▶ WHAT THE TASK ASKS
Read the data, and whenever a line holds the word "from", report that line.

[Rendered images with source text]
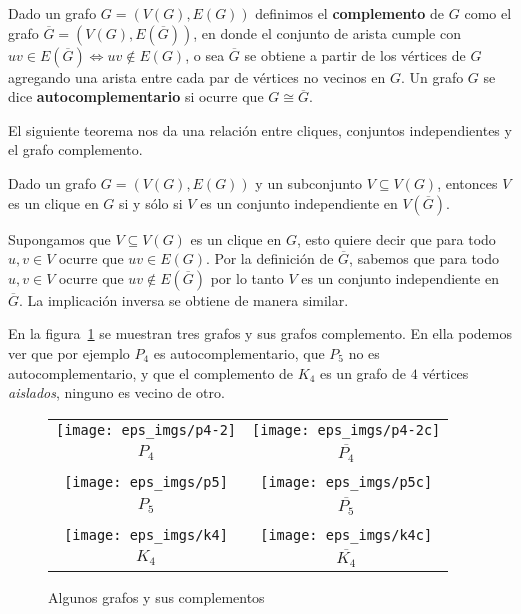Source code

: \begin{definicion}
Dado un grafo $G=(V(G),E(G))$ definimos el {\bf complemento} de $G$ como el grafo $\overline{G}=(V(G),E(\overline{G}))$, en donde el conjunto de arista cumple con $uv\in E(\overline G)\Leftrightarrow uv\notin E(G)$,
o sea $\overline G$ se obtiene a partir de los vértices de $G$ agregando una arista entre cada par de vértices no vecinos en $G$.
Un grafo $G$ se dice {\bf autocomplementario} si ocurre que $G\cong\overline G$.
\end{definicion}

El siguiente teorema nos da una relación entre cliques, conjuntos independientes y el grafo complemento.

\begin{teorema}
\label{teo:clique-indep}
Dado un grafo $G=(V(G),E(G))$ y un subconjunto $V\subseteq V(G)$, entonces $V$ es un clique en $G$ si y sólo si $V$ es un conjunto independiente en $V(\overline G)$.

\begin{demostracion}
Supongamos que $V\subseteq V(G)$ es un clique en $G$, esto quiere decir que para todo $u,v\in V$ ocurre que $uv\in E(G)$.
Por la definición de $\overline G$, sabemos que para todo $u,v\in V$ ocurre que $uv\notin E(\overline G)$ por lo tanto $V$ es un conjunto independiente en $\overline G$.
La implicación inversa se obtiene de manera similar.
\end{demostracion}
\end{teorema}

\begin{ejemplo}
En la figura~\ref{fig:complementos} se muestran tres grafos y sus grafos complemento.
En ella podemos ver que por ejemplo $P_4$ es autocomplementario, que $P_5$ no es autocomplementario, y que el complemento de $K_4$ es un grafo de $4$ vértices \emph{aislados}, ninguno es vecino de otro.
\begin{figure}[h!]
\centering
\begin{tabular}{cc}
\texttt{[image: eps\_imgs/p4-2]}\hspace*{3em} &  \texttt{[image: eps\_imgs/p4-2c]} \\
$P_4$\hspace*{3em} & $\overline{P_4}$ \\
& \\
\texttt{[image: eps\_imgs/p5]}\hspace*{3em} &  \texttt{[image: eps\_imgs/p5c]} \\
$P_5$\hspace*{3em} & $\overline{P_5}$ \\
& \\
\texttt{[image: eps\_imgs/k4]}\hspace*{3em} &  \texttt{[image: eps\_imgs/k4c]} \\
$K_4$\hspace*{3em} & $\overline{K_4}$
\end{tabular}
\caption{Algunos grafos y sus complementos}
\label{fig:complementos}
\end{figure}
\end{ejemplo}

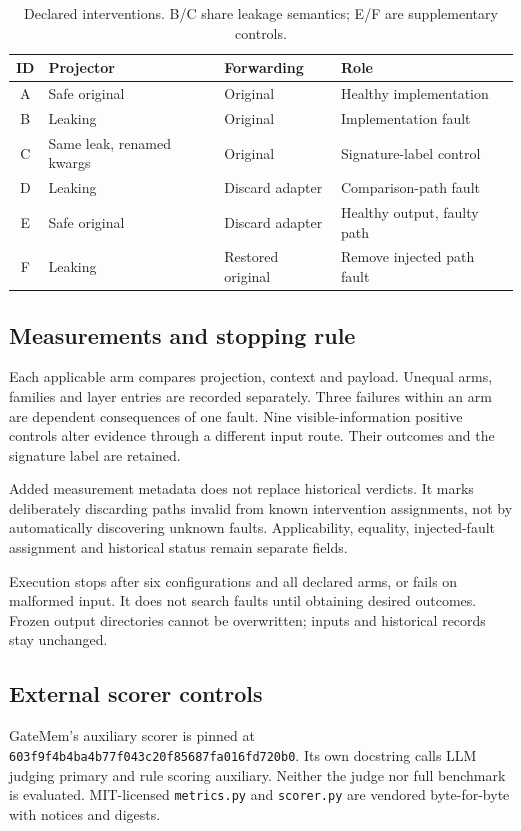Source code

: \documentclass[11pt]{article}
\begin{document}
\begin{table}[t]
\centering\small
\caption{Declared interventions. B/C share leakage semantics; E/F are supplementary controls.}
\label{tab:design}
\begin{tabular}{@{}clll@{}}
\toprule
ID & Projector & Forwarding & Role\\
\midrule
A & Safe original & Original & Healthy implementation\\
B & Leaking & Original & Implementation fault\\
C & Same leak, renamed kwargs & Original & Signature-label control\\
D & Leaking & Discard adapter & Comparison-path fault\\
E & Safe original & Discard adapter & Healthy output, faulty path\\
F & Leaking & Restored original & Remove injected path fault\\
\bottomrule
\end{tabular}
\end{table}

\subsection{Measurements and stopping rule}
Each applicable arm compares projection, context and payload. Unequal arms, families and layer entries are recorded separately. Three failures within an arm are dependent consequences of one fault. Nine visible-information positive controls alter evidence through a different input route. Their outcomes and the signature label are retained.

Added measurement metadata does not replace historical verdicts. It marks deliberately discarding paths invalid from known intervention assignments, not by automatically discovering unknown faults. Applicability, equality, injected-fault assignment and historical status remain separate fields.

Execution stops after six configurations and all declared arms, or fails on malformed input. It does not search faults until obtaining desired outcomes. Frozen output directories cannot be overwritten; inputs and historical records stay unchanged.

\subsection{External scorer controls}
GateMem's auxiliary scorer is pinned at \texttt{603f9f4b4ba4b77f043c20f85687fa016fd720b0}. Its own docstring calls LLM judging primary and rule scoring auxiliary. Neither the judge nor full benchmark is evaluated. MIT-licensed \texttt{metrics.py} and \texttt{scorer.py} are vendored byte-for-byte with notices and digests.
\end{document}
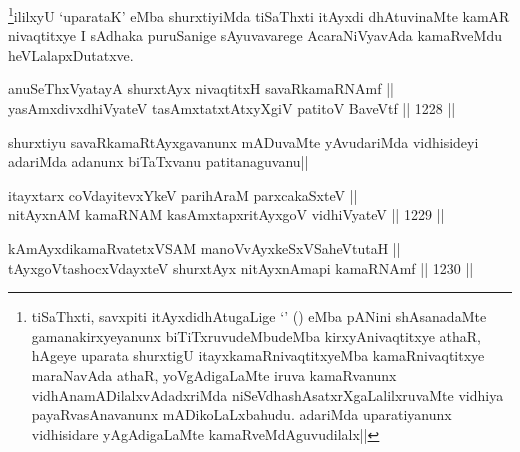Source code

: \begin{artha}
\footnote{tiSaThxti, savxpiti itAyxdidhAtugaLige `\stext' (\stext) eMba pANini shAsanadaMte gamanakirxyeyanunx biTiTxruvudeMbudeMba kirxyAnivaqtitxye athaR, hAgeye uparata shurxtigU itayxkamaRnivaqtitxyeMba kamaRnivaqtitxye maraNavAda athaR, yoVgAdigaLaMte iruva kamaRvanunx vidhAnamADilalxvAdadxriMda niSeVdhashAsatxrXgaLalilxruvaMte vidhiya payaRvasAnavanunx mADikoLaLxbahudu. adariMda uparatiyanunx vidhisidare yAgAdigaLaMte kamaRveMdAguvudilalx||}ililxyU `uparataK' eMba shurxtiyiMda tiSaThxti itAyxdi dhAtuvinaMte kamAR nivaqtitxye I sAdhaka puruSanige sAyuvavarege AcaraNiVyavAda kamaRveMdu heVLalapxDutatxve.
\end{artha}


\begin{shl}
anuSeThxVyatayA shurxtAyx nivaqtitxH savaRkamaRNAmf || \\
yasAmxdivxdhiVyateV tasAmxtatxtAtxyXgiV patitoV BaveVtf ||  1228 ||  
\end{shl}

\begin{artha}
shurxtiyu savaRkamaRtAyxgavanunx mADuvaMte yAvudariMda vidhisideyi adariMda adanunx biTaTxvanu patitanaguvanu||
\end{artha}



\begin{shl}
itayxtarx coVdayitevxYkeV parihAraM parxcakaSxteV || \\
nitAyxnAM kamaRNAM kasAmxtapxritAyxgoV vidhiVyateV ||  1229 ||  
\end{shl}
				
\begin{shl}
kAmAyxdikamaRvatetxVSAM manoVvAyxkeSxVSaheVtutaH || \\
tAyxgoV\s tashocxVdayxteV shurxtAyx nitAyxnAmapi kamaRNAmf ||  1230 ||  
\end{shl}

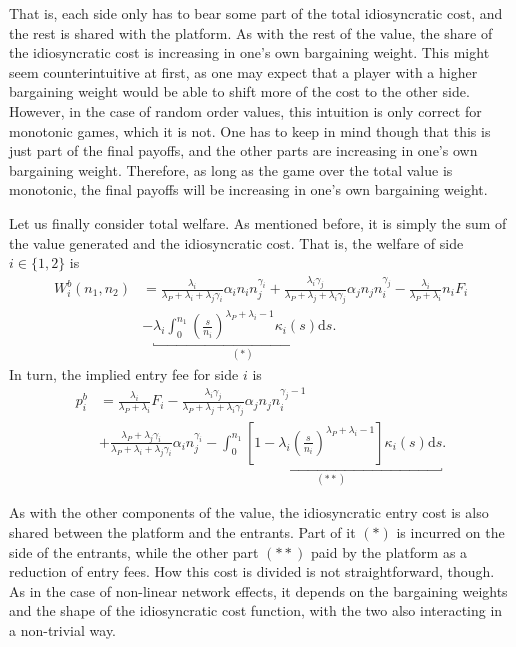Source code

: \documentclass[a4paper]{article}
\newcommand{\ds}{\mathrm{d}s}
\begin{document}
That is, each side only has to bear some part of the total idiosyncratic cost, and the rest is shared with the platform.
As with the rest of the value, the share of the idiosyncratic cost is increasing in one's own bargaining weight.
This might seem counterintuitive at first, as one may expect that a player with a higher bargaining weight would be able to shift more of the cost to the other side.
However, in the case of random order values, this intuition is only correct for monotonic games, which it is not.
One has to keep in mind though that this is just part of the final payoffs, and the other parts are increasing in one's own bargaining weight.
Therefore, as long as the game over the total value is monotonic, the final payoffs will be increasing in one's own bargaining weight.

Let us finally consider total welfare.
As mentioned before, it is simply the sum of the value generated and the idiosyncratic cost.
That is, the welfare of side $i \in \{1, 2\}$ is
\begin{align*}
    W_i^b(n_1, n_2) &= \frac{\lambda_i}{\lambda_P + \lambda_i + \lambda_j\gamma_i} \alpha_i n_i n_j^{\gamma_i} + \frac{\lambda_i \gamma_j}{\lambda_P + \lambda_j + \lambda_i\gamma_j} \alpha_j n_j n_i^{\gamma_j} - \frac{\lambda_i}{\lambda_P + \lambda_i} n_i F_i \\
    &- \underbracket{\lambda_i \int_0^{n_1} \left( \frac{s}{n_i} \right)^{\lambda_P + \lambda_i - 1} \kappa_i(s) \ds }_{(*)}.
\end{align*}
In turn, the implied entry fee for side $i$ is
\begin{align*}
    p_i^b &= \frac{\lambda_i}{\lambda_P + \lambda_i} F_i - \frac{\lambda_i \gamma_j}{\lambda_P + \lambda_j + \lambda_i\gamma_j} \alpha_j n_j n_i^{\gamma_j - 1} \\
    &+ \frac{\lambda_P + \lambda_j\gamma_i}{\lambda_P + \lambda_i + \lambda_j\gamma_i} \alpha_i n_j^{\gamma_i} - \underbracket{\int_0^{n_1} \left[ 1 - \lambda_i \left( \frac{s}{n_i} \right)^{\lambda_P + \lambda_i - 1} \right] \kappa_i(s) \ds}_{(**)}.
\end{align*}

As with the other components of the value, the idiosyncratic entry cost is also shared between the platform and the entrants.
Part of it $(*)$ is incurred on the side of the entrants, while the other part $(**)$ paid by the platform as a reduction of entry fees.
How this cost is divided is not straightforward, though.
As in the case of non-linear network effects, it depends on the bargaining weights and the shape of the idiosyncratic cost function, with the two also interacting in a non-trivial way.
\end{document}
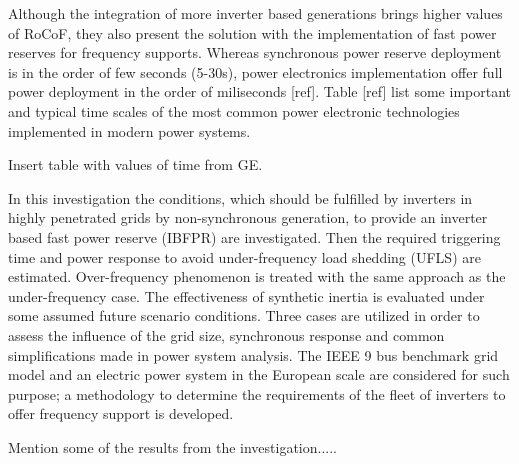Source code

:  Although the integration of more inverter based generations brings higher values of RoCoF, they also present the solution with the implementation of fast power reserves for frequency supports. Whereas synchronous power reserve deployment is in the order of few seconds (5-30s), power electronics implementation offer full power deployment in the order of miliseconds [ref]. Table [ref] list some important and typical time scales of the most common power electronic technologies implemented in modern power systems.
 
 Insert table with values of time from GE.
 
 

 
 
 In this investigation the conditions, which should be fulfilled by inverters in highly penetrated grids by non-synchronous generation, to provide an inverter based fast power reserve (IBFPR) are investigated. Then the required triggering time and power response to avoid under-frequency load shedding (UFLS) are estimated. Over-frequency phenomenon is treated with the same approach as the under-frequency case. The effectiveness of synthetic inertia is evaluated under some assumed future scenario conditions. Three cases are utilized in order to assess the influence of the grid size, synchronous response and common simplifications made in power system analysis. The IEEE 9 bus benchmark grid model and an electric power system in the European scale are considered for such purpose; a methodology to determine the requirements of the fleet of inverters to offer frequency support is developed. %

Mention some of the results from the investigation.....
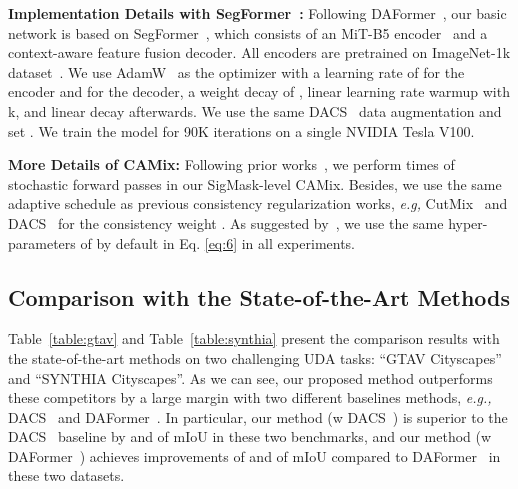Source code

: \documentclass[journal]{IEEEtran}
\begin{document}
{\begin{minipage}{\textwidth}
\noindent
\textbf{Implementation Details with SegFormer~\cite{xie2021segformer}:}
Following DAFormer~\cite{hoyer2022daformer}, our basic network is based on SegFormer~\cite{xie2021segformer}, which consists of an MiT-B5 encoder~\cite{xie2021segformer} and a context-aware feature fusion decoder. All encoders are pretrained on ImageNet-1k dataset~\cite{deng2009imagenet}. 
We use AdamW~\cite{loshchilov2018decoupled} as the optimizer with a learning rate of  for the encoder and  for the decoder, a weight decay of , linear learning rate warmup with k, and linear decay afterwards. We use the same DACS~\cite{tranheden2020dacs} data augmentation and set . We train the model for 90K iterations on a single NVIDIA Tesla V100.


\noindent
\textbf{More Details of CAMix:}
Following prior works~\cite{kim2019self,zhou2020uncertainty}, we perform  times of stochastic forward passes in our SigMask-level CAMix. Besides, we use the same adaptive schedule as previous consistency regularization works, \emph{e.g,} CutMix~\cite{french2019semi} and DACS~\cite{tranheden2020dacs} for the consistency weight . As suggested by~\cite{kim2019self,zhou2020uncertainty}, we use the same hyper-parameters of   by default in Eq. \ref{eq:6} in all experiments.

\subsection{Comparison with the State-of-the-Art Methods}
\label{sec:comparison_to_sota}
Table~\ref{table:gtav} and Table~\ref{table:synthia} present the comparison results with the state-of-the-art methods on two challenging UDA tasks: ``GTAV  Cityscapes'' and ``SYNTHIA  Cityscapes''. As we can see, our proposed method outperforms these competitors by a large margin with two different baselines methods, \emph{e.g.,} DACS~\cite{tranheden2020dacs} and DAFormer~\cite{hoyer2022daformer}. In particular, our method (w DACS~\cite{tranheden2020dacs}) is superior to the DACS~\cite{tranheden2020dacs} baseline by  and  of mIoU in these two benchmarks, and our method (w DAFormer~\cite{hoyer2022daformer}) achieves improvements of  and  of mIoU compared to DAFormer~\cite{hoyer2022daformer} in these two datasets.




\end{minipage}}
\end{document}
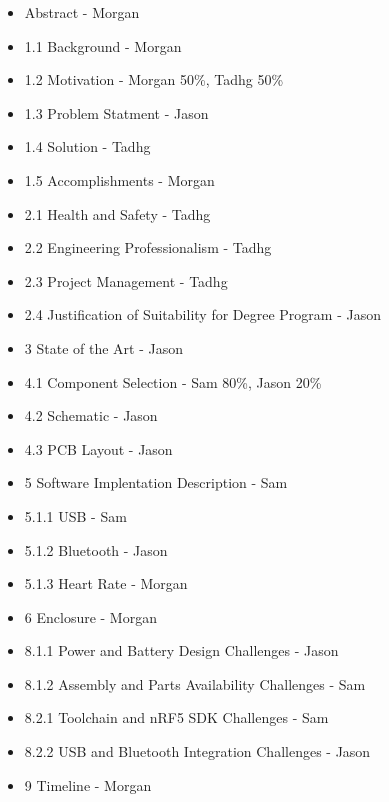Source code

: \begin{itemize}
    \item Abstract - Morgan
    \item 1.1 Background - Morgan
    \item 1.2 Motivation - Morgan 50\%, Tadhg 50\%
    \item 1.3 Problem Statment - Jason
    \item 1.4 Solution - Tadhg
    \item 1.5 Accomplishments - Morgan
    \item 2.1 Health and Safety - Tadhg
    \item 2.2 Engineering Professionalism - Tadhg
    \item 2.3 Project Management - Tadhg
    \item 2.4 Justification of Suitability for Degree Program - Jason
    \item 3 State of the Art - Jason
    \item 4.1 Component Selection - Sam 80\%, Jason 20\%
    \item 4.2 Schematic - Jason
    \item 4.3 PCB Layout - Jason
    \item 5 Software Implentation Description - Sam
    \item 5.1.1 USB - Sam
    \item 5.1.2 Bluetooth - Jason
    \item 5.1.3 Heart Rate - Morgan
    \item 6 Enclosure - Morgan
    \item 8.1.1 Power and Battery Design Challenges - Jason
    \item 8.1.2 Assembly and Parts Availability Challenges - Sam
    \item 8.2.1 Toolchain and nRF5 SDK Challenges - Sam
    \item 8.2.2 USB and Bluetooth Integration Challenges - Jason
    \item 9 Timeline - Morgan
\end{itemize}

▶ ANSWER SPACE
Added measurement metadata does not replace historical verdicts. It marks deliberately discarding paths invalid from known intervention assignments, not by automatically discovering unknown faults. Applicability, equality, injected-fault assignment and historical status remain separate fields.
 Insert table with values of time from GE.
Mention some of the results from the investigation.....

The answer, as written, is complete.